◆ Task to carry out
Word for word, output every line of the material below, minus pictures.

◆ Supplied data
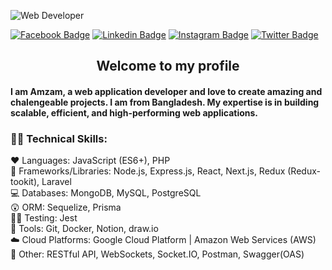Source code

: ![Web Developer]([https://drive.google.com/uc?id=1_gVpgRlOZM3foZvQj5QBOB-bY_PfpCnl)


[![Facebook Badge](https://img.shields.io/badge/Facebook-1877F2?style=for-the-badge&logo=facebook&logoColor=white)](https://facebook.com/tipu.shoultan) [![Linkedin Badge](https://img.shields.io/badge/LinkedIn-0077B5?style=for-the-badge&logo=linkedin&logoColor=white)](https://www.linkedin.com/in/amzamul-haque/) [![Instagram Badge](https://img.shields.io/badge/Instagram-E4405F?style=for-the-badge&logo=instagram&logoColor=white)](https://instagram.com/enzam.webdeveloper)  [![Twitter Badge](https://img.shields.io/badge/Twitter-14171A?style=for-the-badge&logo=twitter&logoColor=white)](https://x.com/ahaquebd12) 


<div align="center">
  <h2> Welcome to my profile</h2> 
</div>

#### I am Amzam, a web application developer and love to create amazing and chalengeable projects. I am from Bangladesh. My expertise is in building scalable, efficient, and high-performing web applications.

### 🧑‍💻 Technical Skills:

  ❤️ Languages: JavaScript (ES6+), PHP  <br/>
  🎁 Frameworks/Libraries: Node.js, Express.js, React, Next.js, Redux (Redux-tookit), Laravel <br/>
  💻 Databases: MongoDB, MySQL, PostgreSQL <br/>
  😲 ORM: Sequelize, Prisma <br/>
  🤷‍♂️ Testing: Jest <br/>
  🧰 Tools: Git, Docker, Notion, draw.io <br/>
  ☁️ Cloud Platforms: Google Cloud Platform | Amazon Web Services (AWS) <br/>
  💖 Other: RESTful API, WebSockets, Socket.IO, Postman, Swagger(OAS)<br/>

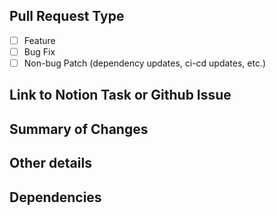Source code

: ## Pull Request Type
 - [ ] Feature
 - [ ] Bug Fix
 - [ ] Non-bug Patch (dependency updates, ci-cd updates, etc.)

## Link to Notion Task or Github Issue
<!-- Go to the task, press the ellipsis button (three dots), then click Copy Link -->
<!-- Example: -->
<!-- https://www.notion.so/tinystacks/Add-Linter-to-Templates-6b4b1910281842308c11d14961d01237 -->

## Summary of Changes
<!-- Example: -->
<!--
For a new feature, describe what functionality is being added.
For a bug fix, describe the previous behaviour, the new behaviour, and its impact.
For a patch, descibe the changes, why they are necessary, and any potential impact.
-->

## Other details
<!-- Document any other important information or caveats to the PR here. -->

## Dependencies
<!-- List any dependencies here, for example if this PR depends on another PR, and include any pertinent links -->
<!-- If there are none, either leave this blank or list as N/A -->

◆ Response for this exercise
Source code

: ![Web Developer]([https://drive.google.com/uc?id=1_gVpgRlOZM3foZvQj5QBOB-bY_PfpCnl)


[![Facebook Badge](https://img.shields.io/badge/Facebook-1877F2?style=for-the-badge&logo=facebook&logoColor=white)](https://facebook.com/tipu.shoultan) [![Linkedin Badge](https://img.shields.io/badge/LinkedIn-0077B5?style=for-the-badge&logo=linkedin&logoColor=white)](https://www.linkedin.com/in/amzamul-haque/) [![Instagram Badge](https://img.shields.io/badge/Instagram-E4405F?style=for-the-badge&logo=instagram&logoColor=white)](https://instagram.com/enzam.webdeveloper)  [![Twitter Badge](https://img.shields.io/badge/Twitter-14171A?style=for-the-badge&logo=twitter&logoColor=white)](https://x.com/ahaquebd12) 


<div align="center">
  <h2> Welcome to my profile</h2> 
</div>

#### I am Amzam, a web application developer and love to create amazing and chalengeable projects. I am from Bangladesh. My expertise is in building scalable, efficient, and high-performing web applications.

### 🧑‍💻 Technical Skills:

  ❤️ Languages: JavaScript (ES6+), PHP  <br/>
  🎁 Frameworks/Libraries: Node.js, Express.js, React, Next.js, Redux (Redux-tookit), Laravel <br/>
  💻 Databases: MongoDB, MySQL, PostgreSQL <br/>
  😲 ORM: Sequelize, Prisma <br/>
  🤷‍♂️ Testing: Jest <br/>
  🧰 Tools: Git, Docker, Notion, draw.io <br/>
  ☁️ Cloud Platforms: Google Cloud Platform | Amazon Web Services (AWS) <br/>
  💖 Other: RESTful API, WebSockets, Socket.IO, Postman, Swagger(OAS)<br/>

Source code

: ## Pull Request Type
 - [ ] Feature
 - [ ] Bug Fix
 - [ ] Non-bug Patch (dependency updates, ci-cd updates, etc.)

## Link to Notion Task or Github Issue
<!-- Go to the task, press the ellipsis button (three dots), then click Copy Link -->
<!-- Example: -->
<!-- https://www.notion.so/tinystacks/Add-Linter-to-Templates-6b4b1910281842308c11d14961d01237 -->

## Summary of Changes
<!-- Example: -->
<!--
For a new feature, describe what functionality is being added.
For a bug fix, describe the previous behaviour, the new behaviour, and its impact.
For a patch, descibe the changes, why they are necessary, and any potential impact.
-->

## Other details
<!-- Document any other important information or caveats to the PR here. -->

## Dependencies
<!-- List any dependencies here, for example if this PR depends on another PR, and include any pertinent links -->
<!-- If there are none, either leave this blank or list as N/A -->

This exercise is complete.